Cet état est indescriptible, seul celui qui l’a expérimenté peut le comprendre. Une telle personne peut être méprisée par le monde entier, tout le monde peut l’offenser, gronder, l’insulter, l’outrager, rire de lui; il ne s’en soucie pas, il ne fait que dire: «Gloire à Dieu! Gloire à Dieu!». J’ai décrit dans un poème l’état qui précède l’acquisition de la prière intérieure. Cet état est chaotique, terriblement difficile. Jouer du violon, quand on sait en jouer, c’est très agréable, mais quand on apprend à jouer du violon, on produit des sons mortels. Donc, cet état est en quelque sorte le réglage de l’outil, les gammes initiales. L’instrument est là, le piano est ouvert, prêt, il y a une rangée de touches blanches devant nous… Mais pas de pianiste! Qui est ce pianiste? Dieu. Nous devons mener notre podvig, et le Seigneur, tiendra sa promesse: «Nous viendrons à lui, et nous ferons chez lui notre demeure» [Jean 14;23], et Il viendra à nous et notre instrument s’animera (de son doigt, Batiouchka me cogna légèrement la poitrine).
On parle souvent de cette musique dans les Psaumes: le Seigneur est ma force et l’objet de mes chants [Ps. 117;14]; je chanterai et je dirai des hymnes au Seigneur [Ps.26;6], je chanterai mon Dieu, tant que je serai [Ps.145;2]. Ce chant est imprononcé. Pour l’acquérir, on va au monastère, et on le reçoit, mais l’un après cinq ans, l’autre après dix ans, un troisième après quinze ans, et un quatrième après quarante ans. Dieu donnera, et vous recevrez; au moins, vous êtes sur le chemin qui mène à Lui.

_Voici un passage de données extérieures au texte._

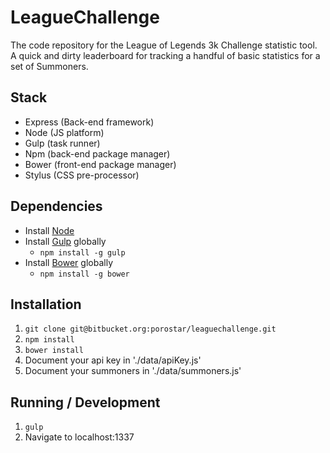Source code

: # LeagueChallenge

The code repository for the League of Legends 3k Challenge statistic tool. A quick and dirty leaderboard for tracking a handful of basic statistics for a set of Summoners.

## Stack

* Express (Back-end framework)
* Node (JS platform)
* Gulp (task runner)
* Npm (back-end package manager)
* Bower (front-end package manager)
* Stylus (CSS pre-processor)

## Dependencies

* Install [Node](http://nodejs.org/)
* Install [Gulp](http://gulpjs.com/) globally
    * `npm install -g gulp`
* Install [Bower](http://bower.io/) globally
    * `npm install -g bower`

## Installation

1. `git clone git@bitbucket.org:porostar/leaguechallenge.git`
3. `npm install`
4. `bower install`
5. Document your api key in './data/apiKey.js'
5. Document your summoners in './data/summoners.js'

## Running / Development

1. `gulp`
2. Navigate to localhost:1337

Vous devez aller au service militaire, ce n’est rien. Allez-y, servez, vous en découvrirez plus au sujet du pelage de cette bête sauvage monstrueuse. Parfois, elle fait moirer différentes couleurs: bleu, rose, ou d’autres, et les gens accourent vers elle, et la bête, c’est-à-dire le monde, ouvre sa gueule et les dévore. Mais vous ne vous laissez pas duper par ces chatoiements, sachant que ce n’est que du pelage. Et revenez ici…
Je n’ai plus la possibilité de sortir et de marcher dans la Skite la nuit… Regardez notre église (l’ancienne), quelle beauté , ascétique, réfléchie. Tout est bien ici, vous ne pouvez vous l’imaginer.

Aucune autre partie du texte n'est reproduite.